Hi all, there is a strange error in my multigpu training.
Here is traceback:
"
File “/python/envs/lib/python2.7/site-packages/torch/autograd/variable.py”, line 167, in backward
torch.autograd.backward(self, gradient, retain_graph, create_graph, retain_variables)
File “/python/envs/lib/python2.7/site-packages/torch/autograd/init.py”, line 99, in backward
variables, grad_variables, retain_graph)
File “/python/envs/lib/python2.7/site-packages/torch/autograd/function.py”, line 91, in apply
return self._forward_cls.backward(self, *args)
File “/python/envs/lib/python2.7/site-packages/torch/nn/parallel/_functions.py”, line 59, in backward
return (None, None) + Scatter.apply(ctx.input_gpus, ctx.input_sizes, ctx.dim, grad_output)
File “/python/envs/lib/python2.7/site-packages/torch/nn/parallel/_functions.py”, line 74, in forward
outputs = comm.scatter(input, ctx.target_gpus, ctx.chunk_sizes, ctx.dim, streams)

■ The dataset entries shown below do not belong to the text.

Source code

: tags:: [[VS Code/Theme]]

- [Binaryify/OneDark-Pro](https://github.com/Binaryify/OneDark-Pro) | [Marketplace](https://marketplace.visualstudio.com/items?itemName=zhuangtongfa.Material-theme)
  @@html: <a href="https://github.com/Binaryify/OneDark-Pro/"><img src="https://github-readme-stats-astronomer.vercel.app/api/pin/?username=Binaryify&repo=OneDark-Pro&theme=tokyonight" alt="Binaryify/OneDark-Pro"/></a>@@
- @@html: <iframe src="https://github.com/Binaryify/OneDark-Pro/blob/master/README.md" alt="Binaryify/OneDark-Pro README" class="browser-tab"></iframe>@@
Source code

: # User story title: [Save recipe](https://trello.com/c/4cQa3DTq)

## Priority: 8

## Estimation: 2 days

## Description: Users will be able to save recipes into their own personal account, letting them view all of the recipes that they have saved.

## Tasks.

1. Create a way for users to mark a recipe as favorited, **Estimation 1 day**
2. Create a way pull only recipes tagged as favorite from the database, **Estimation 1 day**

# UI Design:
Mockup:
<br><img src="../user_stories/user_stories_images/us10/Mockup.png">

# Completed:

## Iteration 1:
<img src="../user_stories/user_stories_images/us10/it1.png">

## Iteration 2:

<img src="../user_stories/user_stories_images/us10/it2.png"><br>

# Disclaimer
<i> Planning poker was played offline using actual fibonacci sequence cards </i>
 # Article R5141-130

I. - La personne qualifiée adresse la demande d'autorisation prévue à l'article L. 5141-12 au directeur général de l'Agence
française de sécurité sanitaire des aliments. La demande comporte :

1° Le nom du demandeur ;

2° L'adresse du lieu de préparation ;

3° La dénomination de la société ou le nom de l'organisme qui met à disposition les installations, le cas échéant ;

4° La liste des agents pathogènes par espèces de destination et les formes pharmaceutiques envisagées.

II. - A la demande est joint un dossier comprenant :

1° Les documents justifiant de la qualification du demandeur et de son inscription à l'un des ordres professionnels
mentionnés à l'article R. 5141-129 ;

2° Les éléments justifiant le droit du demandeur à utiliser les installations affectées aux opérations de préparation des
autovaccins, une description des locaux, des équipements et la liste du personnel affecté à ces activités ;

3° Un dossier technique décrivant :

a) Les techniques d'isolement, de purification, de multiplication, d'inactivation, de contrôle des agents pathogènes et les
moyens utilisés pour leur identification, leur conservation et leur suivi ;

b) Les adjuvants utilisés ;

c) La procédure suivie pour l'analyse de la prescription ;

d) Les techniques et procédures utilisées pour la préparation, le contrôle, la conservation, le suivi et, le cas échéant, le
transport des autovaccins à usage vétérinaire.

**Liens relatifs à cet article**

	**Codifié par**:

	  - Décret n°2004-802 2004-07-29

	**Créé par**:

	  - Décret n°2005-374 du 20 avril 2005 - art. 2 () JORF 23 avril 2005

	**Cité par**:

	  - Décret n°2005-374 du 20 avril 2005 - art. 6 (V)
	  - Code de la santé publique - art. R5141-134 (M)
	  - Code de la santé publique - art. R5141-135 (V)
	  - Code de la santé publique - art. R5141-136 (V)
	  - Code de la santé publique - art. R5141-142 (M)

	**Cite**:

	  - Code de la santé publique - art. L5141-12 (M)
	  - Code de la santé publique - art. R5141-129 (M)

File “/python/envs/lib/python2.7/site-packages/torch/cuda/comm.py”, line 178, in scatter
“expected {})”.format(sum(chunk_sizes), tensor.size(dim))
AssertionError: given chunk sizes don’t sum up to the tensor’s size (sum(chunk_sizes) == 3, but expected 4)
"
I use 4 gpus, so I understand why it said expected 4
, but what strange is this error occurs in the middle of the normal training, that is to say, the training can be conducted normally for a while, then it encounters this error.
What’s more, when I changed the batch size from 16 to 8 (both 4 gpus), there is no error any more.
Thanks for help!